Chelsea Handler gave me Glennon’s first book Love Warrior, which is a memoir about her marriage to then-husband Craig Melton. When I read it, I was floored by her voice. She’s incredibly encouraging and inclusive, but not saccharine in the slightest. In fact, she’s quite humorous and down to earth. She’s so relatable in her admittance of silly things she’s done. For example, in Love Warrior, she says she hated cleaning the house so she used to get her toddler to go over the carpet with a toy shopping cart before her husband got home so it looked like she vacuumed. Hilarious.

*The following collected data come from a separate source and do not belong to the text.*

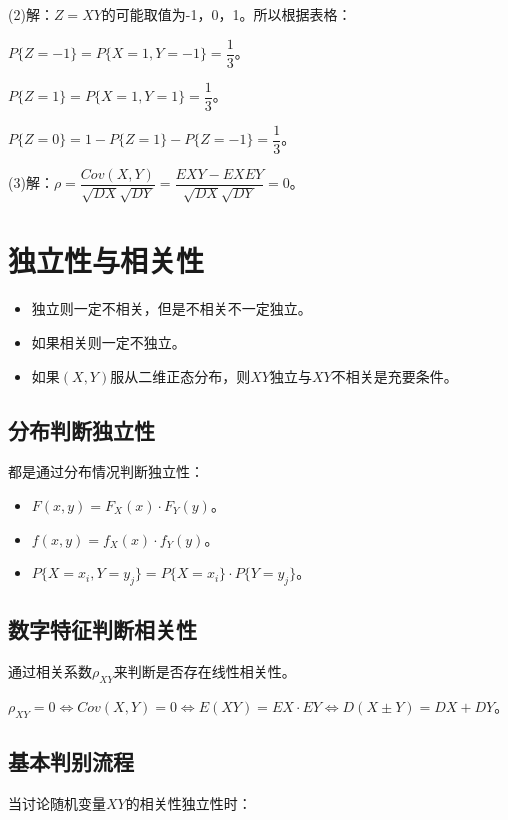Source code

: \documentclass[UTF8, 12pt]{ctexart}
\begin{document}
(2)解：$Z=XY$的可能取值为-1，0，1。所以根据表格：

$P\{Z=-1\}=P\{X=1,Y=-1\}=\dfrac{1}{3}$。

$P\{Z=1\}=P\{X=1,Y=1\}=\dfrac{1}{3}$。

$P\{Z=0\}=1-P\{Z=1\}-P\{Z=-1\}=\dfrac{1}{3}$。

(3)解：$\rho=\dfrac{Cov(X,Y)}{\sqrt{DX}\sqrt{DY}}=\dfrac{EXY-EXEY}{\sqrt{DX}\sqrt{DY}}=0$。

\section{独立性与相关性}

\begin{itemize}
    \item 独立则一定不相关，但是不相关不一定独立。
    \item 如果相关则一定不独立。
    \item 如果$(X,Y)$服从二维正态分布，则$XY$独立与$XY$不相关是充要条件。
\end{itemize}

\subsection{分布判断独立性}

都是通过分布情况判断独立性：

\begin{itemize}
    \item $F(x,y)=F_X(x)\cdot F_Y(y)$。
    \item $f(x,y)=f_X(x)\cdot f_Y(y)$。
    \item $P\{X=x_i,Y=y_j\}=P\{X=x_i\}\cdot P\{Y=y_j\}$。
\end{itemize}

\subsection{数字特征判断相关性}

通过相关系数$\rho_{XY}$来判断是否存在线性相关性。

$\rho_{XY}=0\Leftrightarrow Cov(X,Y)=0\Leftrightarrow E(XY)=EX\cdot EY\Leftrightarrow D(X\pm Y)=DX+DY$。

\subsection{基本判别流程}

当讨论随机变量$XY$的相关性独立性时：
\end{document}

On her blog Momastery, Glennon is very open about being a recovering addict. I live with someone who’s in recovery [husband Dax Shepard] and I know the only way out of addiction is to start talking about it. I learnt from Glennon and Dax how to talk about my mental health issues, and I immediately felt freer. Glennon owns everything about being human. One of my favourite quotes of hers is, “People ask me why I cry so much and I just tell them it’s the same reason I laugh so much. Because I’m paying attention.”
Shannon Sedgwick Davis
I met Shannon (an American attorney and human rights activist) 10 years ago at a conference. She runs the Bridgeway Foundation, which aims to end mass atrocities around the world. She uses her maternal instincts, education and passion to promote peace. She lives in Texas with her husband and two sons, but her heart is in Africa and she travels there dozens of times a year. Shannon was pivotal in taking down [Ugandan warlord] Joseph Kony in 2012, dismantling his Lord’s Resistance Army and lowering the number of child abductions.

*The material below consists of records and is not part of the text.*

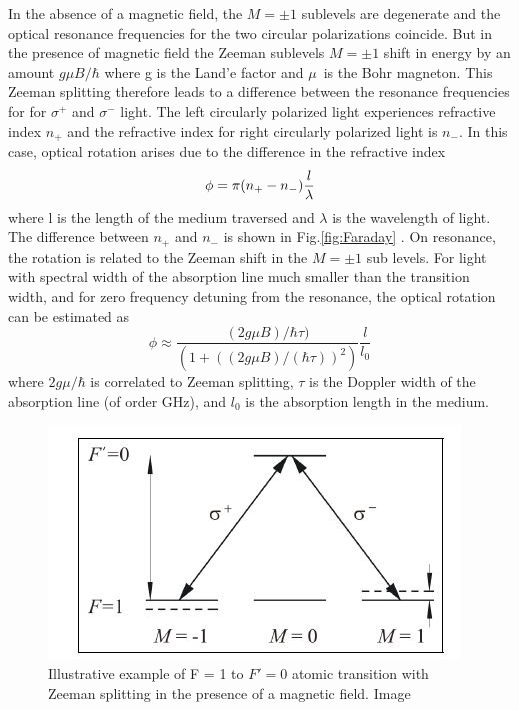  In the absence of a magnetic field, the $M=\pm 1$ sublevels are
degenerate and the optical resonance frequencies for  the two circular
polarizations coincide. But in the presence of magnetic field the Zeeman sublevels $M=\pm 1$ shift in energy  by an amount $g\mu B/\hbar$ where g is the Land'e factor and $\mu$~is the Bohr magneton. This Zeeman splitting therefore leads to a difference between the  resonance frequencies for for $\sigma^+$ and
$\sigma^-$ light. The left circularly polarized light experiences refractive index $n_+$ and the refractive index for right circularly polarized light is $n_-$. In this case, optical rotation arises due to the difference in the refractive index   \cite{bib:NMOR1998}
\begin{equation}
\label{eq:emc}
\phi = \pi(n_+-n_{-})\frac{l}{\lambda} \\
\end{equation}
where l is the length of the medium traversed and $\lambda$ is the wavelength of light. The difference between $n_+$ and $n_-$ is shown in  Fig.\ref{fig:Faraday} . On resonance, the rotation is related to the Zeeman shift in the $M=\pm 1$ sub levels. For light with spectral
width of the absorption line much smaller than the transition width, and for zero
frequency detuning from the resonance, the optical rotation can be estimated as \cite{bib:NMOR1998}
\begin{equation}
\phi \approx \frac{(2g\mu B)/ \hbar\tau)}{(1+((2g\mu B)/(\hbar\tau))^2 )}\frac{l}{l_0}
\end{equation}
where $2g\mu/\hbar$ is correlated to Zeeman splitting, $\tau$ is the Doppler width of the
absorption line (of order GHz), and $l_0$ is the absorption length in the medium. 
\begin{figure}[h]
\centering
\includegraphics[width=0.75\linewidth]{figures/optical_rotation}
\caption{Illustrative example of F = 1 to $F' = 0$ atomic transition with Zeeman
splitting in the presence of a magnetic field. Image\cite{bib:Budker2002}\label{fig:Zeemansplitting}}
\end{figure}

She’s big on empowering people to solve their own problems, which I think is better than a white man coming in trying to fix things. I love how culturally respectful she is. She’s also unbelievably humble. She doesn’t do things for credit; she does them purely with goodness and kindness. [Shannon has] taught me that if someone can solve their own problem, step out of their way. It’s important to know when you’re needed and when you’re not.

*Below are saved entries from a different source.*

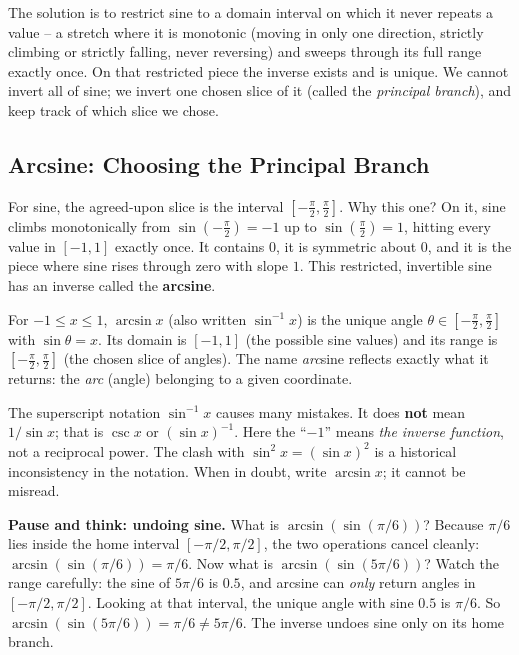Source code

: \begin{intuitionbox}
The solution is to restrict sine to a domain interval on which it never repeats a value -- a stretch where it is monotonic (moving in only one direction, strictly climbing or strictly falling, never reversing) and sweeps through its full range exactly once. On that restricted piece the inverse exists and is unique. We cannot invert all of sine; we invert one chosen slice of it (called the \emph{principal branch}), and keep track of which slice we chose.
\end{intuitionbox}

\subsection{Arcsine: Choosing the Principal Branch}

For sine, the agreed-upon slice is the interval $[-\tfrac{\pi}{2}, \tfrac{\pi}{2}]$. Why this one? On it, sine climbs monotonically from $\sin(-\tfrac\pi2) = -1$ up to $\sin(\tfrac\pi2) = 1$, hitting every value in $[-1,1]$ exactly once. It contains $0$, it is symmetric about $0$, and it is the piece where sine rises through zero with slope $1$. This restricted, invertible sine has an inverse called the \textbf{arcsine}.

\begin{definition}[Arcsine]
\label{ch04:def-arcsin}
For $-1 \le x \le 1$, $\arcsin x$ (also written $\sin^{-1}x$) is the unique angle $\theta \in [-\tfrac{\pi}{2}, \tfrac{\pi}{2}]$ with $\sin\theta = x$. Its domain is $[-1,1]$ (the possible sine values) and its range is $[-\tfrac{\pi}{2}, \tfrac{\pi}{2}]$ (the chosen slice of angles). The name \emph{arc}sine reflects exactly what it returns: the \emph{arc} (angle) belonging to a given coordinate.
\end{definition}

\begin{trapbox}
The superscript notation $\sin^{-1}x$ causes many mistakes. It does \textbf{not} mean $1/\sin x$; that is $\csc x$ or $(\sin x)^{-1}$. Here the ``$-1$'' means \emph{the inverse function}, not a reciprocal power. The clash with $\sin^2 x = (\sin x)^2$ is a historical inconsistency in the notation. When in doubt, write $\arcsin x$; it cannot be misread.
\end{trapbox}

\begin{recoverybox}
\textbf{Pause and think: undoing sine.}
What is $\arcsin(\sin(\pi/6))$? Because $\pi/6$ lies inside the home interval $[-\pi/2, \pi/2]$, the two operations cancel cleanly: $\arcsin(\sin(\pi/6)) = \pi/6$. Now what is $\arcsin(\sin(5\pi/6))$? Watch the range carefully: the sine of $5\pi/6$ is $0.5$, and arcsine can \emph{only} return angles in $[-\pi/2, \pi/2]$. Looking at that interval, the unique angle with sine $0.5$ is $\pi/6$. So $\arcsin(\sin(5\pi/6)) = \pi/6 \neq 5\pi/6$. The inverse undoes sine only on its home branch.
\end{recoverybox}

Samantha is a former US ambassador to the United Nations and was a war correspondent covering the Yugoslav Wars. I first met her when she was a senior advisor to Barack Obama on international human rights and affairs, to talk about the crisis in Uganda. She was heavily pregnant at the time and five minutes after our meeting ended, she went into labour. I admire Samantha’s ability to seam her cultural knowledge with her maternal instincts. She’s incredibly reserved and softly spoken, yet such a powerhouse.
I think any woman in power is helping everyone; their representation is helping men understand that women can lead. My personal hope for women is [for us to see] things that have been labelled as weaknesses in the past – like crying, vulnerability, open hearts and empathy – as strengths. More than strengths, they’re superpowers.